Work required
The records that follow must be repeated exactly, except for their pictures.

Records to process section start

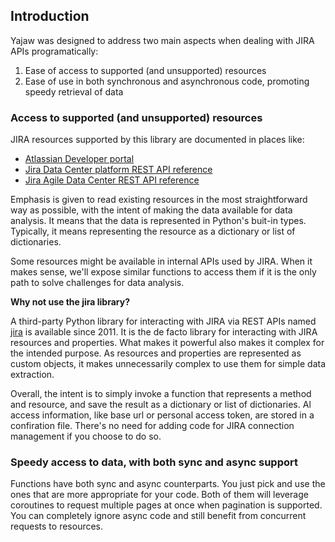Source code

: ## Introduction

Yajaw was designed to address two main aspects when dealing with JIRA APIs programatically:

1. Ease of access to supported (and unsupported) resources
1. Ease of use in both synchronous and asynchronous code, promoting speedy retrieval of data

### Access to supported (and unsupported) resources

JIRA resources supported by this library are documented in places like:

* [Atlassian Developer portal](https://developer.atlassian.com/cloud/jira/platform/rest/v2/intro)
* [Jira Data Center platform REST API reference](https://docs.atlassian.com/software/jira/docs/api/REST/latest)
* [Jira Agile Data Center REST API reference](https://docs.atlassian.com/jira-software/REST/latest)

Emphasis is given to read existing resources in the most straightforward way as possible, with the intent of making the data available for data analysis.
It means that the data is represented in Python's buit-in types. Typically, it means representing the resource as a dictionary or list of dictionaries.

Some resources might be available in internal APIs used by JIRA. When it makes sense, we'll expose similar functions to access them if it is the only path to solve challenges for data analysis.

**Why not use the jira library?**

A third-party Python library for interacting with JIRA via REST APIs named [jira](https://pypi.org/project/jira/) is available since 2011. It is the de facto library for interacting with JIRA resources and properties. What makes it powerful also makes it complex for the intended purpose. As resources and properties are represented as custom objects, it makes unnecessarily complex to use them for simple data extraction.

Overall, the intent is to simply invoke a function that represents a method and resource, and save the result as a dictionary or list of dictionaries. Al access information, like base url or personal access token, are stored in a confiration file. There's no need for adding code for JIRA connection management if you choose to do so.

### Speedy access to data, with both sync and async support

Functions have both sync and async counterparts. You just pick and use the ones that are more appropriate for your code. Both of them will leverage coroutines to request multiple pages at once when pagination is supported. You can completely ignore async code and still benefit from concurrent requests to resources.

Records to process section end

Response
Source code

: ## Introduction

Yajaw was designed to address two main aspects when dealing with JIRA APIs programatically:

1. Ease of access to supported (and unsupported) resources
1. Ease of use in both synchronous and asynchronous code, promoting speedy retrieval of data

### Access to supported (and unsupported) resources

JIRA resources supported by this library are documented in places like:

* [Atlassian Developer portal](https://developer.atlassian.com/cloud/jira/platform/rest/v2/intro)
* [Jira Data Center platform REST API reference](https://docs.atlassian.com/software/jira/docs/api/REST/latest)
* [Jira Agile Data Center REST API reference](https://docs.atlassian.com/jira-software/REST/latest)

Emphasis is given to read existing resources in the most straightforward way as possible, with the intent of making the data available for data analysis.
It means that the data is represented in Python's buit-in types. Typically, it means representing the resource as a dictionary or list of dictionaries.

Some resources might be available in internal APIs used by JIRA. When it makes sense, we'll expose similar functions to access them if it is the only path to solve challenges for data analysis.

**Why not use the jira library?**

A third-party Python library for interacting with JIRA via REST APIs named [jira](https://pypi.org/project/jira/) is available since 2011. It is the de facto library for interacting with JIRA resources and properties. What makes it powerful also makes it complex for the intended purpose. As resources and properties are represented as custom objects, it makes unnecessarily complex to use them for simple data extraction.

Overall, the intent is to simply invoke a function that represents a method and resource, and save the result as a dictionary or list of dictionaries. Al access information, like base url or personal access token, are stored in a confiration file. There's no need for adding code for JIRA connection management if you choose to do so.

### Speedy access to data, with both sync and async support

Functions have both sync and async counterparts. You just pick and use the ones that are more appropriate for your code. Both of them will leverage coroutines to request multiple pages at once when pagination is supported. You can completely ignore async code and still benefit from concurrent requests to resources.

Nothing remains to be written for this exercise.